Problem statement:
Wherever the line with "# Z80 Assembler" sits in the listing below, transcribe from it up to and including the line with "free allocated memory", exactly, and leave the remaining lines out.

Data shown Block Start

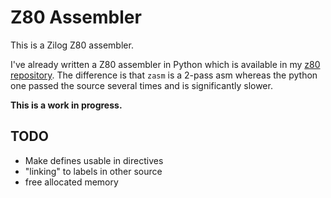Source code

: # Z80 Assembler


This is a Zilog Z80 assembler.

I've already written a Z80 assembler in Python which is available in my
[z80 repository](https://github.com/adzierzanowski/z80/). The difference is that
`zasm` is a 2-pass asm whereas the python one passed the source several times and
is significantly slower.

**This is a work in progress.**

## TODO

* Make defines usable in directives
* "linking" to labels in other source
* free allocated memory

Data shown Block End
Data shown Block Start

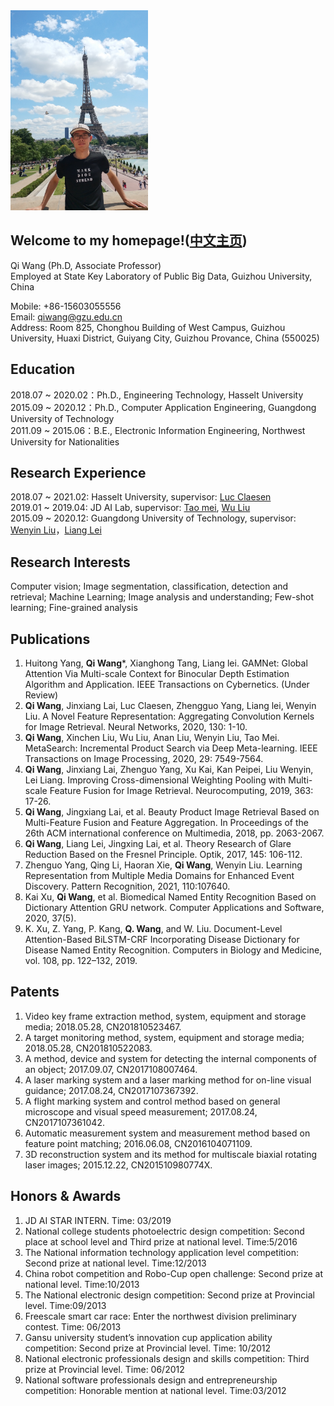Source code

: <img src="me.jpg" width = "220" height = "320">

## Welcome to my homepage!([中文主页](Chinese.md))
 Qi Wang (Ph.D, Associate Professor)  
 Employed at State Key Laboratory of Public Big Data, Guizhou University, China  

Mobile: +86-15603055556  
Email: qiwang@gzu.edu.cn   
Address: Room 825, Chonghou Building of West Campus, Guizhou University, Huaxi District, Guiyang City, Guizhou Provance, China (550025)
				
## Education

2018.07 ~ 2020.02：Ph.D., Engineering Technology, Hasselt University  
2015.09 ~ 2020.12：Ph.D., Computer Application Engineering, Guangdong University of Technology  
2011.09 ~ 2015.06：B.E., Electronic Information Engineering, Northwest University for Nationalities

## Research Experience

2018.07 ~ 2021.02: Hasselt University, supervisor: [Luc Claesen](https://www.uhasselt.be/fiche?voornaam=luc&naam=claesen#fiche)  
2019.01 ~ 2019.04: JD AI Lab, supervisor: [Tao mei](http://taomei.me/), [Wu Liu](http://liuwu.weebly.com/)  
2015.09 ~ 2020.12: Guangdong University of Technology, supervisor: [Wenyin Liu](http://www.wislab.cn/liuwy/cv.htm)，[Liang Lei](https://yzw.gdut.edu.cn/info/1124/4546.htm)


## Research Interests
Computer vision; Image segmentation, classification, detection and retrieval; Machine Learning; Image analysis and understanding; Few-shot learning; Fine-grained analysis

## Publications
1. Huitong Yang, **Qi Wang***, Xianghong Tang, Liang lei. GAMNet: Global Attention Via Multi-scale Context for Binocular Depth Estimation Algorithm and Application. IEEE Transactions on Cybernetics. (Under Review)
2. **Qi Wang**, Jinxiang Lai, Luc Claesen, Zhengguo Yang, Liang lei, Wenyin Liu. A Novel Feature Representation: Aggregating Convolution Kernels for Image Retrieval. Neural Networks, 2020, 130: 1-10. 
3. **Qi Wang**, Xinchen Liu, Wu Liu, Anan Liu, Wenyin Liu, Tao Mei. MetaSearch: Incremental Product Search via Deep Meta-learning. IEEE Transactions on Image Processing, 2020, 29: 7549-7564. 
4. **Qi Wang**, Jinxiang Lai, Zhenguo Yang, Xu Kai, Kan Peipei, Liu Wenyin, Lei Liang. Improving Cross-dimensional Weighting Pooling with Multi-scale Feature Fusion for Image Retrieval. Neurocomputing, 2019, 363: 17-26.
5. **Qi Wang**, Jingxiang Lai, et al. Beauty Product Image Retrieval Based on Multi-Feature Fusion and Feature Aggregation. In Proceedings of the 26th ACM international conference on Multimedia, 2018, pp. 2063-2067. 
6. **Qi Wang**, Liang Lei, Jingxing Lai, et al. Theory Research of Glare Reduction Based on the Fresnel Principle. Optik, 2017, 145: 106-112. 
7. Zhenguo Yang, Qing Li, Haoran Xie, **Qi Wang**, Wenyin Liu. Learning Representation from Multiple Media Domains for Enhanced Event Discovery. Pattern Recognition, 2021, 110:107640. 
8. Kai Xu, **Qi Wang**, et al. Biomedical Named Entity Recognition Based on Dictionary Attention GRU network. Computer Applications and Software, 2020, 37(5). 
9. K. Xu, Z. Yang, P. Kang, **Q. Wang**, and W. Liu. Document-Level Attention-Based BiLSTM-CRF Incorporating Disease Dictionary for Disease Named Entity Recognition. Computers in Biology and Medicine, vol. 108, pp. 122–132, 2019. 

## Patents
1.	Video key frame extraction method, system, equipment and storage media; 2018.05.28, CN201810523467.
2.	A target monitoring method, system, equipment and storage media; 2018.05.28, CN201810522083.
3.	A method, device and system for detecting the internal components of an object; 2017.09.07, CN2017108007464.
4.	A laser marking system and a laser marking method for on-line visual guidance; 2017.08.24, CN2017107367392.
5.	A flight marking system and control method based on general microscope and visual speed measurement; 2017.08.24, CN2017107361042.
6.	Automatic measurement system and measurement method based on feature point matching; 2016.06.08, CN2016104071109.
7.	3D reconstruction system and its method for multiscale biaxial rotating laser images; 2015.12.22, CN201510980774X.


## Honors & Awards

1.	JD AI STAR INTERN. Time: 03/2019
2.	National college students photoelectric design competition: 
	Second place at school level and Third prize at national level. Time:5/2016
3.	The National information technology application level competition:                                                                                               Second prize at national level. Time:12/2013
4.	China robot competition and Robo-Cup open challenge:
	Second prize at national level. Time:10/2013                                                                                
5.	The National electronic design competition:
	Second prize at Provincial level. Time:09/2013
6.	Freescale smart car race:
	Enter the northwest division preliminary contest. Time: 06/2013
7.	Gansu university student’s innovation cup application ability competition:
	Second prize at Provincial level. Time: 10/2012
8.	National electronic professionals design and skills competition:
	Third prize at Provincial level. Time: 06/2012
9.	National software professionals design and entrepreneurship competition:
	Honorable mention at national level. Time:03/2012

Data shown Block End
Data shown Block Start

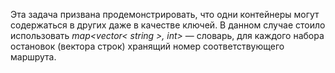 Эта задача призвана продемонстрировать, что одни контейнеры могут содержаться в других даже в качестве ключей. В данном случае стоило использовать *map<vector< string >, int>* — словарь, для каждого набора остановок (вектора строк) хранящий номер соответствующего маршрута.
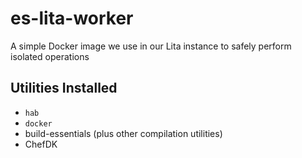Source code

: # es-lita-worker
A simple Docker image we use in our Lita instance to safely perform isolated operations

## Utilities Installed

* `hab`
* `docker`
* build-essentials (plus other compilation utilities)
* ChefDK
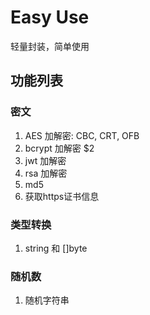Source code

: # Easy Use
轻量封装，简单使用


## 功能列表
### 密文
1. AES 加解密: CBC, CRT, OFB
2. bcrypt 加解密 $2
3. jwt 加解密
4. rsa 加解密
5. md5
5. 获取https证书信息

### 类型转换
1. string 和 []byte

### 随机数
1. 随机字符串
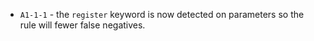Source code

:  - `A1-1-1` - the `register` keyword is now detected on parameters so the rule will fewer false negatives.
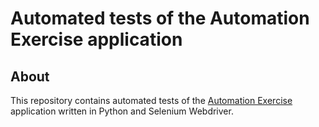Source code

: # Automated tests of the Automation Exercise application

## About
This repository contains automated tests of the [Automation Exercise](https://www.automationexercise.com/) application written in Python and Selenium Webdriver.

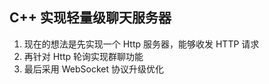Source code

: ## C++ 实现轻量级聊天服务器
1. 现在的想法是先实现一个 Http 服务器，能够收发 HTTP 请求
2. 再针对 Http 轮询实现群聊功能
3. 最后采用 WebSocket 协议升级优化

Data shown Block End

Completed exercise:
: # Z80 Assembler


This is a Zilog Z80 assembler.

I've already written a Z80 assembler in Python which is available in my
[z80 repository](https://github.com/adzierzanowski/z80/). The difference is that
`zasm` is a 2-pass asm whereas the python one passed the source several times and
is significantly slower.

**This is a work in progress.**

## TODO

* Make defines usable in directives
* "linking" to labels in other source
* free allocated memory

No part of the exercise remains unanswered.